Which of the lines in the data below contain the string "single"? Copy each of them.

*** Opening of Information supplied ***

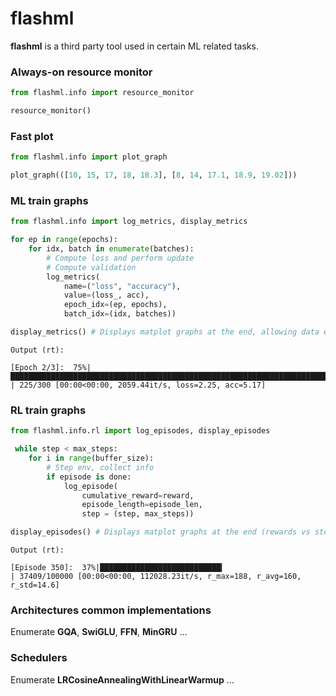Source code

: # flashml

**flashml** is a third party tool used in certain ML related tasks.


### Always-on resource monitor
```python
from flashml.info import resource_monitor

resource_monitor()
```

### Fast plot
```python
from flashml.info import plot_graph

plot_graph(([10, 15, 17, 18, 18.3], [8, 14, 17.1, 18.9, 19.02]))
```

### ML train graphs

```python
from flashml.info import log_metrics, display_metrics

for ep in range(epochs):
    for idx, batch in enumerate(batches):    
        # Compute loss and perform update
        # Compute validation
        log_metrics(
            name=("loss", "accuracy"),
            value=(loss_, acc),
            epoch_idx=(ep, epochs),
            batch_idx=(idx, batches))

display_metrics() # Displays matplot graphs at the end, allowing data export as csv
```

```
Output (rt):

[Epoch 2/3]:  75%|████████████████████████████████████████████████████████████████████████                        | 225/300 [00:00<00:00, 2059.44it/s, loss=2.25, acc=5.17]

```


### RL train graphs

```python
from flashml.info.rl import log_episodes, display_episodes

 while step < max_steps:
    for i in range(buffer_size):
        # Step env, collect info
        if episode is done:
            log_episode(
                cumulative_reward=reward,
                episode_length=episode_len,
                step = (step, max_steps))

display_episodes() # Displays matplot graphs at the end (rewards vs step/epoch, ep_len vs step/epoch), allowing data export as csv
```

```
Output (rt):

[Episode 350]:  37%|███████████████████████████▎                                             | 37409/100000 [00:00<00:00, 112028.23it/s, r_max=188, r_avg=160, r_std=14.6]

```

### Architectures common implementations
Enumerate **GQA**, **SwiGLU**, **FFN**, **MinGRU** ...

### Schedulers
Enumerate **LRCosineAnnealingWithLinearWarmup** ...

*** Close of Information supplied ***
*** Opening of Information supplied ***

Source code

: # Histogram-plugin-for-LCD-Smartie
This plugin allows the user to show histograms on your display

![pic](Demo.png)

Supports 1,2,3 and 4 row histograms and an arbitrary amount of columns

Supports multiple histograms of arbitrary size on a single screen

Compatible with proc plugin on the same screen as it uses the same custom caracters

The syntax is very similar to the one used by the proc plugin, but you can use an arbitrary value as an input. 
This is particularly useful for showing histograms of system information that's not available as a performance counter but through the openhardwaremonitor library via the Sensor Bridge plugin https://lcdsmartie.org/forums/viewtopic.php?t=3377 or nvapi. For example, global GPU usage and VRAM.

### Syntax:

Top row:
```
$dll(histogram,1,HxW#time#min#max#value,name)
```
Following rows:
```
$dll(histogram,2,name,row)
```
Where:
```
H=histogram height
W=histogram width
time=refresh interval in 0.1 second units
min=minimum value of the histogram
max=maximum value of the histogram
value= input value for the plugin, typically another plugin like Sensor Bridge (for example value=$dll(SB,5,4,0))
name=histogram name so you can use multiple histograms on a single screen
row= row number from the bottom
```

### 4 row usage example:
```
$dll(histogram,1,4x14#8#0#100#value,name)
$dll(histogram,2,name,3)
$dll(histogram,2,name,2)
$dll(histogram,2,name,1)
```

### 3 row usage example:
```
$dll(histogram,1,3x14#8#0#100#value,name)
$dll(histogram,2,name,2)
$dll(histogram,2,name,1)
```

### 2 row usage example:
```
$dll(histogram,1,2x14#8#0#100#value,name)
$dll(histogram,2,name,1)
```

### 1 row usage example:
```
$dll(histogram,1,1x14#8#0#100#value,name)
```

*** Close of Information supplied ***
*** Opening of Information supplied ***

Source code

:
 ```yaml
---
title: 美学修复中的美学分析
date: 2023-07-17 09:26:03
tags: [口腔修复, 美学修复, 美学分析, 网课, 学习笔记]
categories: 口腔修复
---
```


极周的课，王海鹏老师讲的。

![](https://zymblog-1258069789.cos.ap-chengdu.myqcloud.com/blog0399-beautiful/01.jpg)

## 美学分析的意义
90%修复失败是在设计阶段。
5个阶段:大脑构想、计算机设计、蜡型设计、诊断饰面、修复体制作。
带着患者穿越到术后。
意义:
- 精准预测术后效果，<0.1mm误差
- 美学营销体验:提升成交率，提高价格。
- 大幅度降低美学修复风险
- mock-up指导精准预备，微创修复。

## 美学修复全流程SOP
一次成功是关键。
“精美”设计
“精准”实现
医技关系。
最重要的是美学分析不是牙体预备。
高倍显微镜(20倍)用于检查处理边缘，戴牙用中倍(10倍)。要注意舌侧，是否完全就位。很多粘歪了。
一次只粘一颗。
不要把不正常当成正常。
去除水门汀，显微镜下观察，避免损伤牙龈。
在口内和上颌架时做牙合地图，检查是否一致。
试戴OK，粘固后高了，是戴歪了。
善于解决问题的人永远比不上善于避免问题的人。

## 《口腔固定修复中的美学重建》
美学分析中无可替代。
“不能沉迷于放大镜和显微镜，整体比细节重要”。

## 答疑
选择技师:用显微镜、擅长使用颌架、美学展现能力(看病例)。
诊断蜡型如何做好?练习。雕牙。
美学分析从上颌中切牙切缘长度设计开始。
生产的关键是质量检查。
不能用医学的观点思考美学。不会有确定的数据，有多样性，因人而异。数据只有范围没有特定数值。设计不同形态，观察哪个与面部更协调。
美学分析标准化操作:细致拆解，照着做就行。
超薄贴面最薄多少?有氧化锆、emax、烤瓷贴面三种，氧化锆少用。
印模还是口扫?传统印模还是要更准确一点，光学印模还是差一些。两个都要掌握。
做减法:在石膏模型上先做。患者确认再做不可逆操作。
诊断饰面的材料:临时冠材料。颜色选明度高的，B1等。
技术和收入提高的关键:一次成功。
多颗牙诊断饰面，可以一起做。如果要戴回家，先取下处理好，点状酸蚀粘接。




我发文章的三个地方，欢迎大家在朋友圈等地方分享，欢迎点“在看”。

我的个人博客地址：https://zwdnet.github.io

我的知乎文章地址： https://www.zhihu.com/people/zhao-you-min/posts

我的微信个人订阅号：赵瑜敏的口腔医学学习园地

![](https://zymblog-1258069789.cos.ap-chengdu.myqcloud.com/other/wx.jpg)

*** Close of Information supplied ***

■ The answer:
Supports multiple histograms of arbitrary size on a single screen
name=histogram name so you can use multiple histograms on a single screen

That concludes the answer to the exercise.